Pour la première fois sur scène à Paris, Al Pacino sort le grand jeu

    Le comédien américain s’est produit ce lundi et se produira aussi ce mardi soir pour la première fois sur une scène de la capitale, au Théâtre de Paris.

     Paris, lundi soir. Al Pacino présente un show en forme de conversation avec le public où il montre de multiples facettes de son talent
    Paris, lundi soir. Al Pacino présente un show en forme de conversation avec le public où il montre de multiples facettes de son talent Philippe Warrin

      Il n'était pas encore monté sur scène, mais l'ambiance chauffait déjà dans la rue. Une heure avant le début du spectacle, badauds venus en nombre, policiers, agents de sécurité et spectateurs se bousculaient gentiment aux portes du Théâtre de Paris pour célébrer la venue du Parrain en personne, Al Pacino, dans la capitale. Depuis qu'il a été annoncé, le show – en anglais non sous-titré, sur deux soirées – ce lundi affichait complet - baptisé « An evening with Al Pacino » (une soirée avec Al Pacino), a fait couler beaucoup d'encre, notamment à cause du prix de ses places – de 90 € à 950 €, ce dernier tarif incluant un « Meet and Greet », un cocktail et un selfie avec le comédien au terme du spectacle. Un tarif dont s'est défendu Richard Caillat, le patron du théâtre, justifiant que certains « chanteurs de rock américain qui sont venus simplement pour prendre un cocktail dans une salle où ils sont présents, c'est 7.000 euros ».
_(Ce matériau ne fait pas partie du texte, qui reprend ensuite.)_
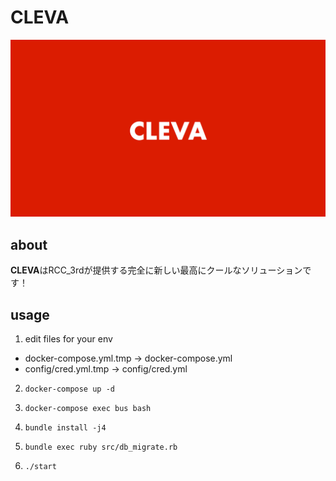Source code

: # CLEVA

![CLEVA_logo](https://raw.githubusercontent.com/rcc-3rd/server/images/cleva_logo.png "ロゴ")

## about
**CLEVA**はRCC_3rdが提供する完全に新しい最高にクールなソリューションです！


## usage
1. edit files for your env
  * docker-compose.yml.tmp -> docker-compose.yml
  * config/cred.yml.tmp -> config/cred.yml

2. `docker-compose up -d`
3. `docker-compose exec bus bash`

4. `bundle install -j4`
5. `bundle exec ruby src/db_migrate.rb`

6. `./start`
      Lundi soir, la polémique avait fait long feu. Delphine, 48 ans, assumait d'avoir payé le prix fort : « J'ai déboursé 950 €, c'est le prix d'un loyer, mais c'est exceptionnel. Je l'ai fait pour faire plaisir à mon mari qui adore Al Pacino, et on va pouvoir le rencontrer après le spectacle. » Elise, 28 ans, n'avait, elle, rien déboursé pour sa place à 90 € : « c'est mon papa qui nous a offert ça, peu importe le prix d'ailleurs, je suis juste trop contente d'être là. »

      Espiègle et malicieux

      Elle n'a pas été déçue. A 20 h 45, après une vidéo d'extraits des meilleurs films du comédien – « Le Parrain », « Serpico », « Un après-midi de chien », « Heat », « Scarface »… Pacino faisait une entrée en scène triomphante, accompagné de Léa Salamé, parfaite de bout en bout dans son rôle de meneuse de revue. C'était parti pour deux heures de show en forme de conversation, au cours desquelles ce grand bavard de Pacino est revenu sur son enfance, ses débuts de carrière, ses meilleurs films et pièces de théâtre, ses amitiés.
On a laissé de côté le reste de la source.